═════ Material provided ═════
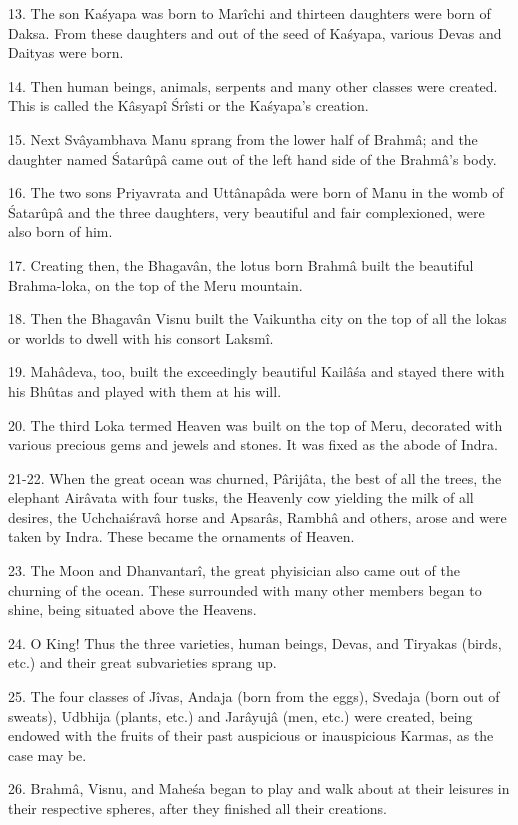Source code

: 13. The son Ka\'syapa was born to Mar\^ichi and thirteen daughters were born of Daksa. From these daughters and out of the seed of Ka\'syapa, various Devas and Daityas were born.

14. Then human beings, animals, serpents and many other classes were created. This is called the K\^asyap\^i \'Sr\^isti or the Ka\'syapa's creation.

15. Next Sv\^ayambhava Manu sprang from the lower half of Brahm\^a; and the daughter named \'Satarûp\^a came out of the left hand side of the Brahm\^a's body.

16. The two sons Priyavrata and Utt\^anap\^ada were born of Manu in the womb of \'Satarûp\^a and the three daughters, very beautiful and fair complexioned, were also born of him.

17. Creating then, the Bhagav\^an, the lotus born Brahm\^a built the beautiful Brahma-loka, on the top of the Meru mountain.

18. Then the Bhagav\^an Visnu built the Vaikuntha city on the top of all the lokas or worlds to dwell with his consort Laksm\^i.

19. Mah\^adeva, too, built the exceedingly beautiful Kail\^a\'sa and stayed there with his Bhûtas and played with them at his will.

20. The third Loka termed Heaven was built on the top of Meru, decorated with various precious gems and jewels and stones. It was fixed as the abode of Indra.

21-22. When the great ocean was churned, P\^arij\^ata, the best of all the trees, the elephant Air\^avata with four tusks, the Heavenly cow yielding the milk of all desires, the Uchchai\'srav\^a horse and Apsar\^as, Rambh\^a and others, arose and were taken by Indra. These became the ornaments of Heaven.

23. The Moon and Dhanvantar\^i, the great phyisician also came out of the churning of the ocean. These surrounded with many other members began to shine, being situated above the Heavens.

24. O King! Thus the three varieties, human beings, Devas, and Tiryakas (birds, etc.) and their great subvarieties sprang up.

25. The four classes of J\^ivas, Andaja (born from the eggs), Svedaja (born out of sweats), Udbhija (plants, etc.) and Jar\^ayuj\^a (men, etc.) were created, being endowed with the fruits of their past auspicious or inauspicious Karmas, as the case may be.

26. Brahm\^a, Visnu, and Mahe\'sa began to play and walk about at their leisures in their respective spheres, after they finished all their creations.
═════
═════ Material provided ═════
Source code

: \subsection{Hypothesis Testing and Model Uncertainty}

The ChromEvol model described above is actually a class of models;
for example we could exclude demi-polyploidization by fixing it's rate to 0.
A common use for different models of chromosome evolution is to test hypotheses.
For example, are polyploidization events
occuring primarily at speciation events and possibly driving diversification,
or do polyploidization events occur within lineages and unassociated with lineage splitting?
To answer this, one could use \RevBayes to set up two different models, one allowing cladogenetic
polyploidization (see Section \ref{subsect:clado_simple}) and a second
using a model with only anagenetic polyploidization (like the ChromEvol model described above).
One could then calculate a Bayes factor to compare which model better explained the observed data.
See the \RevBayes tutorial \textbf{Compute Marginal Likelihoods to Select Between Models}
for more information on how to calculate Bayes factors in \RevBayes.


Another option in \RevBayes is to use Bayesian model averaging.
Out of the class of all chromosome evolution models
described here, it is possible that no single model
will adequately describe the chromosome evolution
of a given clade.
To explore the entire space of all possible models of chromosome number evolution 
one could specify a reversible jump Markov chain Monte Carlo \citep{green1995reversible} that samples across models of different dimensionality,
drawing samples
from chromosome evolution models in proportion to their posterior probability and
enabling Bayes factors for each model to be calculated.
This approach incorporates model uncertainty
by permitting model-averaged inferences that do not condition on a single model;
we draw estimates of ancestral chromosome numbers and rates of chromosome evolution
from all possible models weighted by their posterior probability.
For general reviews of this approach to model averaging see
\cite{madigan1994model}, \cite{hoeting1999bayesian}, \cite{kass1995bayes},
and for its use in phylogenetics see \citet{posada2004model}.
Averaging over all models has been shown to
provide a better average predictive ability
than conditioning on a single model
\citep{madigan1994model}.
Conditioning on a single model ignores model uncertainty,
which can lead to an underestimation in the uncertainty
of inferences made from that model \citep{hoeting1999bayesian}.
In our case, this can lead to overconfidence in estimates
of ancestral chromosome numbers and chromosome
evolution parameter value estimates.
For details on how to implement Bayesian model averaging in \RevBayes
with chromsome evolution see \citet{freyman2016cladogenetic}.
═════
Begin at the line that has "of inferences made" in the entries above; stop after the line that has "with chromsome evolution". Transcribe exactly those lines and no others.

of inferences made from that model \citep{hoeting1999bayesian}.
In our case, this can lead to overconfidence in estimates
of ancestral chromosome numbers and chromosome
evolution parameter value estimates.
For details on how to implement Bayesian model averaging in \RevBayes
with chromsome evolution see \citet{freyman2016cladogenetic}.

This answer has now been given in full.